Naval Weapons

Indonesia to salvage 57 mm gun from training ship for firing range

05 July 2019

A computer-generated visualisation of one of the facilities that will be built within the naval gunfire range and simulator complex at Paiton, East Java. Source: Indonesian defence industry source

Key Points

  • The Indonesian Navy is salvaging a 57 mm naval gun from a soon-to-be-retired training ship
  • The weapon will be installed at a naval gunfire range under development in East Java

The Indonesian Navy (Tentara Nasional Indonesia - Angkatan Laut: TNI-AL) has submitted plans to retire a Yugoslavian-built training ship, and salvage its 57 mm Bofors naval gun, to the country's defence ministry for approval.

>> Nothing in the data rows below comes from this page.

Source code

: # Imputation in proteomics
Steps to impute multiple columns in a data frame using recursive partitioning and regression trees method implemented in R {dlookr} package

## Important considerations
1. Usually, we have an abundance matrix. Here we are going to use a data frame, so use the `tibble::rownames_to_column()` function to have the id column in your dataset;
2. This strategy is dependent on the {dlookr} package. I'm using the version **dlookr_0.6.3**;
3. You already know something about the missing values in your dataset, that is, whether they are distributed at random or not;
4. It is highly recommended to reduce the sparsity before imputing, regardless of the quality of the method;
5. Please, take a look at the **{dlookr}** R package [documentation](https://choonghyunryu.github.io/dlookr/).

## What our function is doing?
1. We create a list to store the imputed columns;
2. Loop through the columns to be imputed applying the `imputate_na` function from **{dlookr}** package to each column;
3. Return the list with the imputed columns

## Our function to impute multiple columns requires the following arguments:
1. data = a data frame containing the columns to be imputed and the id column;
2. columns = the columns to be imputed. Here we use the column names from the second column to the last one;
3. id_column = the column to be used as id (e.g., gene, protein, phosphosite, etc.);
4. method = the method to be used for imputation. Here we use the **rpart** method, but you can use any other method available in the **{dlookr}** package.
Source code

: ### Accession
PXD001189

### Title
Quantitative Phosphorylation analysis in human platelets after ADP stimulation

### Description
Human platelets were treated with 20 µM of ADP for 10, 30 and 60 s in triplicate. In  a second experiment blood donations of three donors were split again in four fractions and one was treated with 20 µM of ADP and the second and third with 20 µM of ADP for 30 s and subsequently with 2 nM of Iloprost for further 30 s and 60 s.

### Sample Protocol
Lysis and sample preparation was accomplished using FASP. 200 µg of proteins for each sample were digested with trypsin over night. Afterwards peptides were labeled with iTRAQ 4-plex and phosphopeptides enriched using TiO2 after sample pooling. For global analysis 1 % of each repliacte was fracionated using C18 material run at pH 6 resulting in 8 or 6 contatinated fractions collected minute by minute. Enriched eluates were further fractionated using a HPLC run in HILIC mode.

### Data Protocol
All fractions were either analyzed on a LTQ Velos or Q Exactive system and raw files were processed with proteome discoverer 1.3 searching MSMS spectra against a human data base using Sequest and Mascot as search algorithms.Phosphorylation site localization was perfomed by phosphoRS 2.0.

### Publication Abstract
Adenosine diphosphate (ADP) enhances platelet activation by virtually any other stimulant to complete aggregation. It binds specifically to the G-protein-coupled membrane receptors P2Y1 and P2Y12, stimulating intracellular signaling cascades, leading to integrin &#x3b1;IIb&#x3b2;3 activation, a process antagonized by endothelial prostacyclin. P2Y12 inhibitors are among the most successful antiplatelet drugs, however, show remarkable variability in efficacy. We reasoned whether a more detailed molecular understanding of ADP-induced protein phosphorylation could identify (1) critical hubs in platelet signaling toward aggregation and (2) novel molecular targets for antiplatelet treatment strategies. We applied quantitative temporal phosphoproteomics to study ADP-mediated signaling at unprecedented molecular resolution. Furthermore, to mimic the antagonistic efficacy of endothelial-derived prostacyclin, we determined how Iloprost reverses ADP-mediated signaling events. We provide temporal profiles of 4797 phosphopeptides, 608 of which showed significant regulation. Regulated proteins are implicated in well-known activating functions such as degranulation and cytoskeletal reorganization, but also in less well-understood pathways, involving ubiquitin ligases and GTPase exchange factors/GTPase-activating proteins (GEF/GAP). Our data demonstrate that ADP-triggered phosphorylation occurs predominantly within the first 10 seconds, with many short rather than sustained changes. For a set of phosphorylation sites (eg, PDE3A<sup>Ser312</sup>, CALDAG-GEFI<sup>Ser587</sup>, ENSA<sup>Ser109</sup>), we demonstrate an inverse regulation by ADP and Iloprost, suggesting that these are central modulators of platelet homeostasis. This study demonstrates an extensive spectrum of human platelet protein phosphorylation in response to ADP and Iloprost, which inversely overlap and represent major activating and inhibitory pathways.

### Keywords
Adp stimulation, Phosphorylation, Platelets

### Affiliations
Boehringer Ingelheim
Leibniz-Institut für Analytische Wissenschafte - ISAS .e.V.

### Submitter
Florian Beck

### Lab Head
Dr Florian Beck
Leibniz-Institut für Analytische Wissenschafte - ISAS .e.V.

The service intends to install the naval gun at a land-based naval gunfire range that will be built in Paiton, East Java, two separate sources close to the matter have confirmed with Jane's .

The ship in question is KRI Ki Hajar Dewantara (364), which was commissioned by the service in October 1981. The vessel has been non-operational since 2017. Given that it will be decommissioned without residual value, a formal approval from the defence ministry is required before the retirement processes can commence. This is in line with Indonesian government regulations, a TNI-AL source told Jane's .

Ki Hajar Dewantara has an overall length of 96.7 m, an overall beam of 11.2 m, a hull draught of 4.8 m, and displaces 2,000 tonnes at full load. While in training service, the ship had a crew complement of 190, including 11 officers and 14 instructors, and could accommodate up to 100 cadets for training missions.

Besides a 57 mm naval gun in the primary position, the vessel is also two Rheinmetall 20 mm cannons, two 533 mm torpedo tubes, and two launchers amidships that can deploy the Aerospatiale Exocet MM38 anti-ship missile.

Once decommissioned, Ki Hajar Dewantara will be donated to the City of Surabaya. Jane's has not received confirmation of what the local government intends to do with the vessel, but local media reports suggest that it will be converted into a floating tourist attraction, incorporating a maritime museum and a restaurant.